→ **EXCERPTED RECORDS**
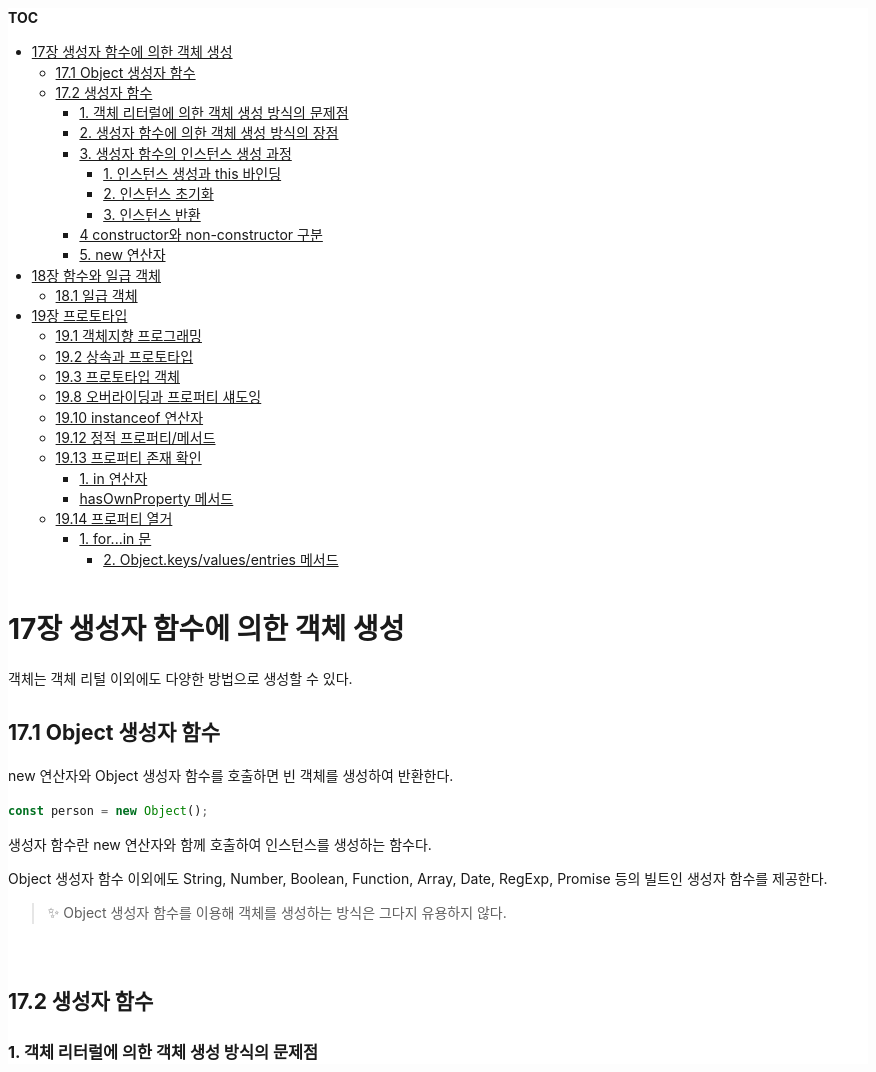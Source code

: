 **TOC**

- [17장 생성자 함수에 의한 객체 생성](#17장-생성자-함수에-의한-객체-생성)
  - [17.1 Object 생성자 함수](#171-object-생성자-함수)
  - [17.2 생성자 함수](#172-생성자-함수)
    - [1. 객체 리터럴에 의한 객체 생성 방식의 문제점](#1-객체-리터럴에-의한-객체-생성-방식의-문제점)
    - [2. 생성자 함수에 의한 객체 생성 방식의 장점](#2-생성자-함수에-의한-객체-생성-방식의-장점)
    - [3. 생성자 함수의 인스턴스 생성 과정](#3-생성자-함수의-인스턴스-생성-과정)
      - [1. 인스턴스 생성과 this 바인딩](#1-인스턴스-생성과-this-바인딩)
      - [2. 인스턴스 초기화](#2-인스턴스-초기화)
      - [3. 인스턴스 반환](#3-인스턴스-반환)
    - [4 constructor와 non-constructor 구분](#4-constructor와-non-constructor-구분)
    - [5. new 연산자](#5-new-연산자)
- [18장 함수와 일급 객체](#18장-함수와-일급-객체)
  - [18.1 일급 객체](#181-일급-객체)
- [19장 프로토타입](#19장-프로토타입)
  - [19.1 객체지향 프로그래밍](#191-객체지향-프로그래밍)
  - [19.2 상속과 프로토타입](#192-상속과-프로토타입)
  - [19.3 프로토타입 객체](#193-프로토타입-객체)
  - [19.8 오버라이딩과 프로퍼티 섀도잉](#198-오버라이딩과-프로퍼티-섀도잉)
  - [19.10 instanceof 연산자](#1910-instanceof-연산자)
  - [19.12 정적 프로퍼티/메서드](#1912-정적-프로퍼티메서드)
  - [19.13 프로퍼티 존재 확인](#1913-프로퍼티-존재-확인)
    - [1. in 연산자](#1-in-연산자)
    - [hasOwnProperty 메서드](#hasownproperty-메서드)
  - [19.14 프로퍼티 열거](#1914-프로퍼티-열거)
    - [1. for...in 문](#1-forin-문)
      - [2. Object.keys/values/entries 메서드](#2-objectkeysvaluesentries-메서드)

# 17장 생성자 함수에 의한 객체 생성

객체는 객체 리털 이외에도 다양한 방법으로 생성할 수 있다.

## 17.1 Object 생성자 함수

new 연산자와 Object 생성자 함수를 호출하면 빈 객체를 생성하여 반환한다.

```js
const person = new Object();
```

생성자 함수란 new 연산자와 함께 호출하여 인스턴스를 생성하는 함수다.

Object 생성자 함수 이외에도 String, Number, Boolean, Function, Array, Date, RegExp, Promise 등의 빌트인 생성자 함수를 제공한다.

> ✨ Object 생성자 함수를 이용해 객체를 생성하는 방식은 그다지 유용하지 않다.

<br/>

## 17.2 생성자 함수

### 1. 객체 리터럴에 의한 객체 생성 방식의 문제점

→ **WHAT IS REQUIRED**
The entries above hold the needed span. Transcribe exactly the lines from the one with "- [19장 프로토타입](#19장-프로토타입)" to the one with "- [19.13 프로퍼티 존재 확인](#1913-프로퍼티-존재-확인)", both included.

→ **ANSWER BOX**
- [19장 프로토타입](#19장-프로토타입)
  - [19.1 객체지향 프로그래밍](#191-객체지향-프로그래밍)
  - [19.2 상속과 프로토타입](#192-상속과-프로토타입)
  - [19.3 프로토타입 객체](#193-프로토타입-객체)
  - [19.8 오버라이딩과 프로퍼티 섀도잉](#198-오버라이딩과-프로퍼티-섀도잉)
  - [19.10 instanceof 연산자](#1910-instanceof-연산자)
  - [19.12 정적 프로퍼티/메서드](#1912-정적-프로퍼티메서드)
  - [19.13 프로퍼티 존재 확인](#1913-프로퍼티-존재-확인)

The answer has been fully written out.